▸ **Dataset extract**
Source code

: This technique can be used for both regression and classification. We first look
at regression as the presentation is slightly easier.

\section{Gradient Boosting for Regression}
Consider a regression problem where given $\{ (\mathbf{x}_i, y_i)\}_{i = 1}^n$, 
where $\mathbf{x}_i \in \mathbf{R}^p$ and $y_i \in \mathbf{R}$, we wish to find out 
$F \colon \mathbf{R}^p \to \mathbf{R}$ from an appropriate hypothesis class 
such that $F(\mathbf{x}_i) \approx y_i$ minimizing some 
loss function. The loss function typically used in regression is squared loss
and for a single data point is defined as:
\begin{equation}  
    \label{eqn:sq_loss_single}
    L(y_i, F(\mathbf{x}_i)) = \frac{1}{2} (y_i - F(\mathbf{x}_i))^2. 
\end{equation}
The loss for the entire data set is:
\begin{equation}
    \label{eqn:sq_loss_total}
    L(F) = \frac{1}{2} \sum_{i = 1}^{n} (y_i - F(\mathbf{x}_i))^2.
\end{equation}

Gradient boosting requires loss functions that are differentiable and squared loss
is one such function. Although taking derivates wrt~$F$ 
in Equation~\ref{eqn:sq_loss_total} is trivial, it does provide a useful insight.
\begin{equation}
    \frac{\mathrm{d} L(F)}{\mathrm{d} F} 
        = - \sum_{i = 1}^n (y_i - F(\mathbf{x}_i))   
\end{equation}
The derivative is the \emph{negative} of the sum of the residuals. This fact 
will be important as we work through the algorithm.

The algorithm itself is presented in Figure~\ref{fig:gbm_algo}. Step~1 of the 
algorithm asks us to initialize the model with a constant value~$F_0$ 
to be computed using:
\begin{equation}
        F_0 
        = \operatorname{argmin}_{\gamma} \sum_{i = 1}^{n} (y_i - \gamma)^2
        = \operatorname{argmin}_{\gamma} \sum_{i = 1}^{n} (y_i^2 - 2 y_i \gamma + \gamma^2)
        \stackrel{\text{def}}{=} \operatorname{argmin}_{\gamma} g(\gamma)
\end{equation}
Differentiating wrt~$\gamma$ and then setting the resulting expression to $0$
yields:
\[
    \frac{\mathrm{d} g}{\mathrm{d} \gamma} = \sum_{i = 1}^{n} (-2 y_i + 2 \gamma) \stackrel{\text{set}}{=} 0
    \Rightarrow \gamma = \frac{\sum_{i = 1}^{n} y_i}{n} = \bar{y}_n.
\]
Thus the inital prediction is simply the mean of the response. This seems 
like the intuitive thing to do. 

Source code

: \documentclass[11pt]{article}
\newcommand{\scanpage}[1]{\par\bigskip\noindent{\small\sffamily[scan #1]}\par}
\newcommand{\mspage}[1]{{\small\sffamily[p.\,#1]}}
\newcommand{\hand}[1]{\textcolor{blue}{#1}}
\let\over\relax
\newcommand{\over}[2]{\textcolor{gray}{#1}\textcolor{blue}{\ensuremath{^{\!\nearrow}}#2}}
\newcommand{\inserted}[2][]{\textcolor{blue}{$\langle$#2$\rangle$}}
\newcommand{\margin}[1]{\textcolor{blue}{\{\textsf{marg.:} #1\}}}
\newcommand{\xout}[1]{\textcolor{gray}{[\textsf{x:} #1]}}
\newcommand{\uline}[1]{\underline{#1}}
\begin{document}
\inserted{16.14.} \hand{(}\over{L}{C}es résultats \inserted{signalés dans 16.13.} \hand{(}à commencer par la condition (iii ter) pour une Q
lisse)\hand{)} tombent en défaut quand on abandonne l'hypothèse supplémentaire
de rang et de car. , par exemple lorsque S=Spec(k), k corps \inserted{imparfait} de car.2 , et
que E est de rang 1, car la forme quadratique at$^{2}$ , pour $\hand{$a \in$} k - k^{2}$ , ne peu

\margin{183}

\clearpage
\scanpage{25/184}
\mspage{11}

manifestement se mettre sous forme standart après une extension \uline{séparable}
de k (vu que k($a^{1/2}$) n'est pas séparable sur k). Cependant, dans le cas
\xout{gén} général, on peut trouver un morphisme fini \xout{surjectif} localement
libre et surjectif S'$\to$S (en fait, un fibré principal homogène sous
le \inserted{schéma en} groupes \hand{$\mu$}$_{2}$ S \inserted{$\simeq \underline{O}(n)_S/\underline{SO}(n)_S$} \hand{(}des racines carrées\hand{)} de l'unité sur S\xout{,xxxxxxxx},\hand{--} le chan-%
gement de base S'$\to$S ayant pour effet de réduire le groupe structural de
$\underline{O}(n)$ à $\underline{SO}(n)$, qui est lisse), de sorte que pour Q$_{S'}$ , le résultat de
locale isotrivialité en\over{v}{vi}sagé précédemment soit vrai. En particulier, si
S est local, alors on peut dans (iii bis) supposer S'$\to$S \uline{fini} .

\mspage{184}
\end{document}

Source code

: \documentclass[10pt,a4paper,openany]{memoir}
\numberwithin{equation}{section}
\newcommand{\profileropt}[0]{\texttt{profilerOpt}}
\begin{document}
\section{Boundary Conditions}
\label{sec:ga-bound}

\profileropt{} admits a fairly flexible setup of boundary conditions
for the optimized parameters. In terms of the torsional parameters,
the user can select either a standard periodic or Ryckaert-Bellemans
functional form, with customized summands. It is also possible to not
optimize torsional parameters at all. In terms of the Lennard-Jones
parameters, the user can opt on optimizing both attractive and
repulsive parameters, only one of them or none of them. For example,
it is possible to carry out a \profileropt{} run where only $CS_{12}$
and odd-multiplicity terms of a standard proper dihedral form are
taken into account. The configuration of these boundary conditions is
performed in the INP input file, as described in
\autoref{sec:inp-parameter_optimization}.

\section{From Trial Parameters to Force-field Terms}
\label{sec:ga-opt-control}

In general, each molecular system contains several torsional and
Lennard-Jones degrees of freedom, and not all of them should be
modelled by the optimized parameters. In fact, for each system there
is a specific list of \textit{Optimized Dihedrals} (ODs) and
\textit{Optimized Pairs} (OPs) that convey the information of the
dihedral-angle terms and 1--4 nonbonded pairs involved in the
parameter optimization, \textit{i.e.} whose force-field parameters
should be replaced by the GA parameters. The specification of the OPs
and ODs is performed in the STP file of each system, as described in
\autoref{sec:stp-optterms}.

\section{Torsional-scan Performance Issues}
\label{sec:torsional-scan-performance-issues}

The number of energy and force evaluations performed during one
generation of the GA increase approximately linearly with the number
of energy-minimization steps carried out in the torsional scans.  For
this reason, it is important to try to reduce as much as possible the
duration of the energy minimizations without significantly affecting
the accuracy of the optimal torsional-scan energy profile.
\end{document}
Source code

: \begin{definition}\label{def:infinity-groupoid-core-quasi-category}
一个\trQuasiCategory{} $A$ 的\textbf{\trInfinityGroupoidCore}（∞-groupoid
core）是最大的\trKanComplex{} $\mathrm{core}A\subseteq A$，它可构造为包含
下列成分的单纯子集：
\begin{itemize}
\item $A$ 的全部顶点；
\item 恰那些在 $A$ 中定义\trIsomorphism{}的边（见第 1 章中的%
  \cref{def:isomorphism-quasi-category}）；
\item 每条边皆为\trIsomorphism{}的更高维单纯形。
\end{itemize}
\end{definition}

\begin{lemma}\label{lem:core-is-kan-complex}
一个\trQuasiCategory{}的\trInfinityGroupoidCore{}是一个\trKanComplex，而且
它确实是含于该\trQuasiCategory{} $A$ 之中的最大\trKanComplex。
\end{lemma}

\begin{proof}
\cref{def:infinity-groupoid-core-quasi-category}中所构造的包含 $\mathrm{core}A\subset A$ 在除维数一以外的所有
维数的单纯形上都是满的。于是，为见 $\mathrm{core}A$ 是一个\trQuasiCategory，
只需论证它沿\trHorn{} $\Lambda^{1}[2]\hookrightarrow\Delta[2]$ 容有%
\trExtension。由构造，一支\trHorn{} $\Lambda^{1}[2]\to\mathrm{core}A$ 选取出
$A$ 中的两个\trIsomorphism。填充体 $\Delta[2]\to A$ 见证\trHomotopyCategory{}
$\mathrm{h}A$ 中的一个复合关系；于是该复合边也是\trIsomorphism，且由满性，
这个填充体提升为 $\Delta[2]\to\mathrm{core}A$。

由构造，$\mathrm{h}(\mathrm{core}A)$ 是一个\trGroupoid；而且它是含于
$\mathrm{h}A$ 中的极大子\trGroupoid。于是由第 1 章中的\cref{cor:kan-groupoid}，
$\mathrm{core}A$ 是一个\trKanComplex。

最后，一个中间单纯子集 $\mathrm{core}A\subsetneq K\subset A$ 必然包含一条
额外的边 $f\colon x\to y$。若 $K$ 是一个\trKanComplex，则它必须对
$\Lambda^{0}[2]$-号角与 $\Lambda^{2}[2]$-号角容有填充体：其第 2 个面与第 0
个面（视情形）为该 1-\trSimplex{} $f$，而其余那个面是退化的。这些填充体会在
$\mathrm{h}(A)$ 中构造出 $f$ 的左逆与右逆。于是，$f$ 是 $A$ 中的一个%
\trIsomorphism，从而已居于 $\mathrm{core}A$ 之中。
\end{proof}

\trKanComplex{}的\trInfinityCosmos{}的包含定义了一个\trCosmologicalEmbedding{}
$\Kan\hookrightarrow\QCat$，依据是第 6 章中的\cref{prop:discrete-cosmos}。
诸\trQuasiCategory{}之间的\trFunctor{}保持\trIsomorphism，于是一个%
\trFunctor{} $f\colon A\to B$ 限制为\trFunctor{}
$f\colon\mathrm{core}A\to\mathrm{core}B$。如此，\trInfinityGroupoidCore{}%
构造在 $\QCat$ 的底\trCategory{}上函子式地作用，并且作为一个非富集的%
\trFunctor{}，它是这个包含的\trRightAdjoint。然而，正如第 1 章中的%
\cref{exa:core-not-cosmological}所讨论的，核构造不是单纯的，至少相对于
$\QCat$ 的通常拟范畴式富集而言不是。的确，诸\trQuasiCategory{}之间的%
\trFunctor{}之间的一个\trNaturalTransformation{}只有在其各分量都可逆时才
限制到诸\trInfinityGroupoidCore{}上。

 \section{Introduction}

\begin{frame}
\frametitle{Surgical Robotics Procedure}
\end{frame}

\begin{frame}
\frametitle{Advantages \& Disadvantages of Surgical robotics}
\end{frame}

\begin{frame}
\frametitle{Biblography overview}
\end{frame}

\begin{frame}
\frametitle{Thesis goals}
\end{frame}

▸ **Your task**
Each line of the entries where the string "stackrel" occurs should be shown.

▸ **Solution**
        \stackrel{\text{def}}{=} \operatorname{argmin}_{\gamma} g(\gamma)
    \frac{\mathrm{d} g}{\mathrm{d} \gamma} = \sum_{i = 1}^{n} (-2 y_i + 2 \gamma) \stackrel{\text{set}}{=} 0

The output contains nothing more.